> Data records:
* * * * *
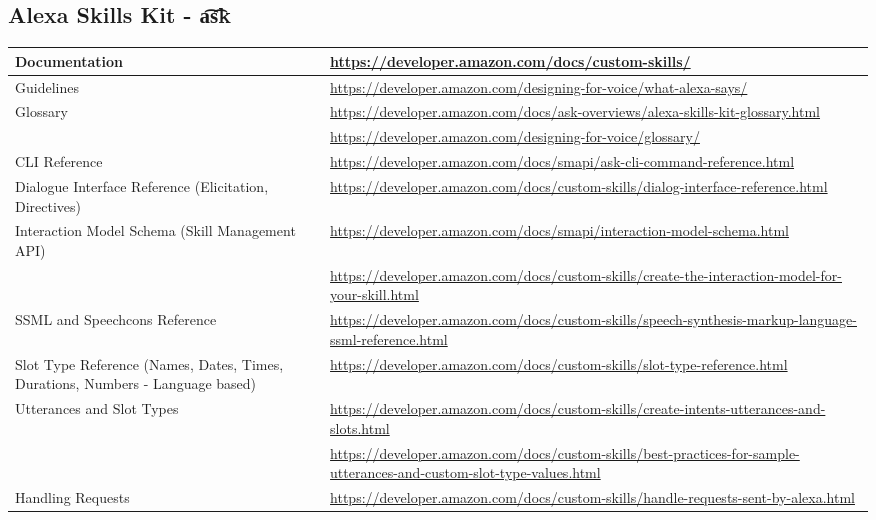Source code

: \subsection*{Alexa Skills Kit - \t{a\t{sk}}}
\begin{flushleft}
	\begin{tabu}to\textwidth{X |  X[2]}

Documentation &
\url{https://developer.amazon.com/docs/custom-skills/} \\ \hline

Guidelines & \url{https://developer.amazon.com/designing-for-voice/what-alexa-says/}\\ \hline

Glossary & 
\url{https://developer.amazon.com/docs/ask-overviews/alexa-skills-kit-glossary.html}\\ & \url{https://developer.amazon.com/designing-for-voice/glossary/}\\ \hline



CLI Reference &
\url{https://developer.amazon.com/docs/smapi/ask-cli-command-reference.html}\\ \hline

Dialogue Interface Reference (Elicitation, Directives) &
\url{https://developer.amazon.com/docs/custom-skills/dialog-interface-reference.html}\\ \hline

Interaction Model Schema (Skill Management API) &
	\url{https://developer.amazon.com/docs/smapi/interaction-model-schema.html} \\ 
& \url{https://developer.amazon.com/docs/custom-skills/create-the-interaction-model-for-your-skill.html}\\ \hline

SSML and Speechcons Reference &
\url{https://developer.amazon.com/docs/custom-skills/speech-synthesis-markup-language-ssml-reference.html}\\ \hline


Slot Type Reference (Names, Dates, Times, Durations, Numbers - Language based)&
\url{https://developer.amazon.com/docs/custom-skills/slot-type-reference.html}\\\hline


Utterances and Slot Types & \url{https://developer.amazon.com/docs/custom-skills/create-intents-utterances-and-slots.html} \\  & \url{https://developer.amazon.com/docs/custom-skills/best-practices-for-sample-utterances-and-custom-slot-type-values.html}\\ \hline

Handling Requests & \url{https://developer.amazon.com/docs/custom-skills/handle-requests-sent-by-alexa.html} \\ \hline
%




\end{tabu}
\end{flushleft}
* * * * *
> Your assignment:
Reproduce each entry precisely, dropping only the pictures.

> Worked solution:
Source code

: \subsection*{Alexa Skills Kit - \t{a\t{sk}}}
\begin{flushleft}
	\begin{tabu}to\textwidth{X |  X[2]}

Documentation &
\url{https://developer.amazon.com/docs/custom-skills/} \\ \hline

Guidelines & \url{https://developer.amazon.com/designing-for-voice/what-alexa-says/}\\ \hline

Glossary & 
\url{https://developer.amazon.com/docs/ask-overviews/alexa-skills-kit-glossary.html}\\ & \url{https://developer.amazon.com/designing-for-voice/glossary/}\\ \hline



CLI Reference &
\url{https://developer.amazon.com/docs/smapi/ask-cli-command-reference.html}\\ \hline

Dialogue Interface Reference (Elicitation, Directives) &
\url{https://developer.amazon.com/docs/custom-skills/dialog-interface-reference.html}\\ \hline

Interaction Model Schema (Skill Management API) &
	\url{https://developer.amazon.com/docs/smapi/interaction-model-schema.html} \\ 
& \url{https://developer.amazon.com/docs/custom-skills/create-the-interaction-model-for-your-skill.html}\\ \hline

SSML and Speechcons Reference &
\url{https://developer.amazon.com/docs/custom-skills/speech-synthesis-markup-language-ssml-reference.html}\\ \hline


Slot Type Reference (Names, Dates, Times, Durations, Numbers - Language based)&
\url{https://developer.amazon.com/docs/custom-skills/slot-type-reference.html}\\\hline


Utterances and Slot Types & \url{https://developer.amazon.com/docs/custom-skills/create-intents-utterances-and-slots.html} \\  & \url{https://developer.amazon.com/docs/custom-skills/best-practices-for-sample-utterances-and-custom-slot-type-values.html}\\ \hline

Handling Requests & \url{https://developer.amazon.com/docs/custom-skills/handle-requests-sent-by-alexa.html} \\ \hline
%




\end{tabu}
\end{flushleft}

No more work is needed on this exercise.